I can't confirm that it's fixed in beta an example. If we can be sure it's fixed, I'll do the prod part too.

@matmarex: One of users has suggested we remove the tailorings and leave it to the ICU. What do you think?

I do not see how that would help. (Although I also do not see why the current approach did not actually work…) Unless you mean actually switching from uca-fa to uca-default or something like that?

I spent some time today setting up a Ubuntu 14 virtual machine with ICU 52 to test this. It doesn't work because the "Remove duplicate prefixes" code in IcuCollation is still removing the letters, because the primary sortkey for ء is still a prefix of the tertiary sortkeys for ا and و.

Change 329493 had a related patch set uploaded (by Bartosz Dziewoński):
CollationFa: Third time's the charm

https://gerrit.wikimedia.org/r/329493

Change 329493 merged by jenkins-bot:
CollationFa: Third time's the charm

https://gerrit.wikimedia.org/r/329493

Mentioned in SAL (#wikimedia-releng) [2017-01-07T10:17:26Z] <Amir1> ladsgroup@deployment-tin:~$ mwscript updateCollation.php --wiki=fawiki (T139110)

Okay, I cleaned the cache as much as possible. Pages with one letter get into their right place but pages with more than one letter stay under incorrect one: here's the example. I even made a new page to be sure it's not because of caching.

Change 354598 had a related patch set uploaded (by Brian Wolff; owner: Brian Wolff):
[mediawiki/core@master] Hack around icu breakage for fa sorting

https://gerrit.wikimedia.org/r/354598

@Bawolff is getting it fixed in the hackathon (Thanks!) and I'd say let's merge it because that ICU is not being used in production and only beta cluster and we can simply test it by merging it.

Change 354598 merged by jenkins-bot:
[mediawiki/core@master] Hack around icu breakage for fa sorting

https://gerrit.wikimedia.org/r/354598

I suppose we need to run the updateCollation.php script on beta now to verify?

Change 354598 merged by jenkins-bot:
[mediawiki/core@master] Hack around icu breakage for fa sorting

https://gerrit.wikimedia.org/r/354598

@Bawolff If at all convenient, please do add tests for this.

I suppose we need to run the updateCollation.php script on beta now to verify?

With --force

Change 354598 merged by jenkins-bot:
[mediawiki/core@master] Hack around icu breakage for fa sorting

https://gerrit.wikimedia.org/r/354598

@Bawolff If at all convenient, please do add tests for this.
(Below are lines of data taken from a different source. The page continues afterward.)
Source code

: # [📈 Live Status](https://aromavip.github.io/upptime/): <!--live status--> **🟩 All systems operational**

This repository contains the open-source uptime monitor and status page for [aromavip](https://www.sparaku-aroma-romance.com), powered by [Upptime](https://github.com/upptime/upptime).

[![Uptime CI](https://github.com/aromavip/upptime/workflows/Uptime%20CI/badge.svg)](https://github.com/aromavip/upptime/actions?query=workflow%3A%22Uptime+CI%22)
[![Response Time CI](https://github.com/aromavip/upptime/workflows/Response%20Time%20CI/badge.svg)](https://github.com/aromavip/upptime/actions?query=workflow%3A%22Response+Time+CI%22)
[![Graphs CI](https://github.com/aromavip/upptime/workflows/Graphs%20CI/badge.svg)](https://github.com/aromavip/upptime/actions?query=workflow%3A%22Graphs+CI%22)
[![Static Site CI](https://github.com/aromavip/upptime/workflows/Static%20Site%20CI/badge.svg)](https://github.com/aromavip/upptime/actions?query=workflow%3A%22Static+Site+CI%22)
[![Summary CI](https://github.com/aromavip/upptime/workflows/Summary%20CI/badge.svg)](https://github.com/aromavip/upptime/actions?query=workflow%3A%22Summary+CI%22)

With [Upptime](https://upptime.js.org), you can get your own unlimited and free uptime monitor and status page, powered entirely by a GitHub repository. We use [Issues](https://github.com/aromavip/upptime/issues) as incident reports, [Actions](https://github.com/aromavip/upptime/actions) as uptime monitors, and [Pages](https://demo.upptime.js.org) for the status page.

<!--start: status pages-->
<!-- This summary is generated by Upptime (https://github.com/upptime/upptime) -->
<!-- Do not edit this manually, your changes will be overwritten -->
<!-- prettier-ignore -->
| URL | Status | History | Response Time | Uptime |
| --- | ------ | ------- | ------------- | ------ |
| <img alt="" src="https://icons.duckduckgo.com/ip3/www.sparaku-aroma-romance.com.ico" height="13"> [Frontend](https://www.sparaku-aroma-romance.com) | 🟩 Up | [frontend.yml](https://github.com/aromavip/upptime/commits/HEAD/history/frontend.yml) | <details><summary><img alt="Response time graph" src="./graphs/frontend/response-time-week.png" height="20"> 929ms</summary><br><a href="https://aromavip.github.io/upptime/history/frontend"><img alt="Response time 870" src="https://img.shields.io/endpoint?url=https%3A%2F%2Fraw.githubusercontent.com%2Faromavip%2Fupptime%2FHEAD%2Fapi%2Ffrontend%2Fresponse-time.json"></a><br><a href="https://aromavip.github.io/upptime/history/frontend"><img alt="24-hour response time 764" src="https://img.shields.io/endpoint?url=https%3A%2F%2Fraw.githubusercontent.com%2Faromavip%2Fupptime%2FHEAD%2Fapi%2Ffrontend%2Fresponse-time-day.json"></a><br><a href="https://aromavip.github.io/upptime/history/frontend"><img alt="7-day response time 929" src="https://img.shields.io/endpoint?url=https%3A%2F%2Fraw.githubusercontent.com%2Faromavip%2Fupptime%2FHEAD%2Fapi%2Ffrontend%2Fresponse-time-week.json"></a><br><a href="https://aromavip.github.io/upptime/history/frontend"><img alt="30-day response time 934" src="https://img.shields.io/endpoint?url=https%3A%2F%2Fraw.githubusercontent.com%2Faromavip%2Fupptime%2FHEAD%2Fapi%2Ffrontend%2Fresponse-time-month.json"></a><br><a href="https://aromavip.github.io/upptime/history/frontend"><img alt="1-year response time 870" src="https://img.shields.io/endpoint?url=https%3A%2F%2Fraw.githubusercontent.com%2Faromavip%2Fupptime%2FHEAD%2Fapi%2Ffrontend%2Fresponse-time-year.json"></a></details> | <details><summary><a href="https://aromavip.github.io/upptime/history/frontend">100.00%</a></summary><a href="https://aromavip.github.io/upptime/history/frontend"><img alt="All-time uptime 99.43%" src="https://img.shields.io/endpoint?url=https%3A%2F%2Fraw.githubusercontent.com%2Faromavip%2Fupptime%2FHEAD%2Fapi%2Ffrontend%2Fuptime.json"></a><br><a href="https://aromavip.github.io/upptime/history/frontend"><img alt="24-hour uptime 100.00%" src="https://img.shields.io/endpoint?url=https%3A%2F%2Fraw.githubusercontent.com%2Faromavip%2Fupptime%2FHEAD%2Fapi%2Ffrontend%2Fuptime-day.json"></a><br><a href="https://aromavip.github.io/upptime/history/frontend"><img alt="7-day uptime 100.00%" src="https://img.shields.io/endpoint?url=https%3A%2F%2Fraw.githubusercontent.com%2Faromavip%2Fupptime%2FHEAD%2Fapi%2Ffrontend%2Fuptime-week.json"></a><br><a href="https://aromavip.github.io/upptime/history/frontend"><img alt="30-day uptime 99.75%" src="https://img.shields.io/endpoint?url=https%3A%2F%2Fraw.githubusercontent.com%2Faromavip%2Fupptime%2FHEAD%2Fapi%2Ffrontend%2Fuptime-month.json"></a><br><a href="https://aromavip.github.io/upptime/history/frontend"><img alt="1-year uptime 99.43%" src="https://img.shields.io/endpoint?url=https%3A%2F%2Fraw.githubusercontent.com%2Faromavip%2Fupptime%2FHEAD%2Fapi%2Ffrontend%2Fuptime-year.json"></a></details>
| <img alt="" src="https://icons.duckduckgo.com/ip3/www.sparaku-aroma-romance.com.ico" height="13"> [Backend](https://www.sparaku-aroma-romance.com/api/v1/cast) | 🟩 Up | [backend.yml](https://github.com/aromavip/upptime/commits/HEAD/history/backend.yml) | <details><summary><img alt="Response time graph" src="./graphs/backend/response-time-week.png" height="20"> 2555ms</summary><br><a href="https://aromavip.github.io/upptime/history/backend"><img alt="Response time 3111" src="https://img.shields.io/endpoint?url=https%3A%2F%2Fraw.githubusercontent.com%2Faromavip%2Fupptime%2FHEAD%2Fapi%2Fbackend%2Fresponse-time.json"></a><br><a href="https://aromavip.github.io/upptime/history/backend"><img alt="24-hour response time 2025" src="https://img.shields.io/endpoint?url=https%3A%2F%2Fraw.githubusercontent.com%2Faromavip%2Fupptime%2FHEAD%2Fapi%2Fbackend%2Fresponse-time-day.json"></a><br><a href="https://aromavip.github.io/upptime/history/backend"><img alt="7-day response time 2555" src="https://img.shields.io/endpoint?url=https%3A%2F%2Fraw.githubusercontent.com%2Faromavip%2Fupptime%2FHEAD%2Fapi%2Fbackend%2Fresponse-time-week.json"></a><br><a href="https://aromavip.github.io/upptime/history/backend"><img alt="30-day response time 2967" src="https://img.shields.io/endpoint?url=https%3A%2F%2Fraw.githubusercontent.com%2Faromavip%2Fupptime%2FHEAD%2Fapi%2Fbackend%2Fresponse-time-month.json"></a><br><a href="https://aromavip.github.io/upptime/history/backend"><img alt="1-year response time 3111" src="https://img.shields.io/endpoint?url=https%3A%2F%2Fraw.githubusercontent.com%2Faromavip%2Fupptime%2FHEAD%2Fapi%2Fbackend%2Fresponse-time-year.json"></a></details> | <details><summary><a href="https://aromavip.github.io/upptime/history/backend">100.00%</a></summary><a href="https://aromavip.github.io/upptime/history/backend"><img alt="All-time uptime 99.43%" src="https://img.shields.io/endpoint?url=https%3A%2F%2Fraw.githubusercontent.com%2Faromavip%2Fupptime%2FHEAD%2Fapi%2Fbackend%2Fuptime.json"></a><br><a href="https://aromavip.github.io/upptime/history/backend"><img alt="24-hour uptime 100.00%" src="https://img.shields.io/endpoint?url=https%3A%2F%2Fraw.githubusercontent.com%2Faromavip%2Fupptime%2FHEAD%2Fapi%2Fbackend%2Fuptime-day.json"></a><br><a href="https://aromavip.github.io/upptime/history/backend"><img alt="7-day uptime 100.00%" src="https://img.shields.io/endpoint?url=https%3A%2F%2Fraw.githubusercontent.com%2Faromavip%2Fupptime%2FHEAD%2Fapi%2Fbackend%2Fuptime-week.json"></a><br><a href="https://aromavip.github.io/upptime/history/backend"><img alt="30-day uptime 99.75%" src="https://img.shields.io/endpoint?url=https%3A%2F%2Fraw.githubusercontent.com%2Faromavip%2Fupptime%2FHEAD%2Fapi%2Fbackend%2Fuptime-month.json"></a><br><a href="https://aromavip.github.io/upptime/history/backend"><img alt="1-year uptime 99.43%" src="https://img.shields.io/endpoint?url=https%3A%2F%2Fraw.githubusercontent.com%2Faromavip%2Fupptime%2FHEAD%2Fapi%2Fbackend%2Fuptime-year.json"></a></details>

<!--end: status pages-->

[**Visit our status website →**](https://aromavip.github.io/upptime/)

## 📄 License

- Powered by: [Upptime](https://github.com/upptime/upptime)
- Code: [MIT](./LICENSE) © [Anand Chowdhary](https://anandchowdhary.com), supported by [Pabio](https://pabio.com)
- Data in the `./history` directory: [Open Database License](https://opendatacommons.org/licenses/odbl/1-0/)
https://gerrit.wikimedia.org/r/356067

Change 357951 had a related patch set uploaded (by Ladsgroup; owner: Amir Sarabadani):
[operations/mediawiki-config@master] Change Persian Wikis from uca-fa to xx-uca-fa

https://gerrit.wikimedia.org/r/357951

Change 357951 merged by jenkins-bot:
[operations/mediawiki-config@master] Change Persian Wikis from uca-fa to xx-uca-fa

https://gerrit.wikimedia.org/r/357951

Mentioned in SAL (#wikimedia-operations) [2017-06-12T13:21:16Z] <hashar> terbium: for T139110 mwscript updateCollation.php --wiki=fawiki --previous-collation=uca-fa

Mentioned in SAL (#wikimedia-operations) [2017-06-12T13:22:42Z] <hashar> terbium: for T139110 mwscript updateCollation.php --wiki=fawikisource --previous-collation=uca-fa

Mentioned in SAL (#wikimedia-operations) [2017-06-12T13:23:14Z] <hashar> terbium: for T139110 mwscript updateCollation.php --wiki=fawiktionary --previous-collation=uca-fa

Mentioned in SAL (#wikimedia-operations) [2017-06-12T13:24:39Z] <hashar> terbium: for T139110 mwscript updateCollation.php --wiki=fawikibooks --previous-collation=uca-fa

Mentioned in SAL (#wikimedia-operations) [2017-06-12T13:24:49Z] <hashar> terbium: for T139110 mwscript updateCollation.php --wiki=fawikinews --previous-collation=uca-fa

Mentioned in SAL (#wikimedia-operations) [2017-06-12T13:25:30Z] <hashar> terbium: for T139110 mwscript updateCollation.php --wiki=fawikiquote --previous-collation=uca-fa

Most wikis have been updated. fawiki is still ongoing though since it is quite large.

Mentioned in SAL (#wikimedia-operations) [2017-06-12T13:38:07Z] <hashar@tin> Synchronized wmf-config/InitialiseSettings.php: Change Persian Wikis from uca-fa to xx-uca-fa - T139110 (duration: 00m 41s)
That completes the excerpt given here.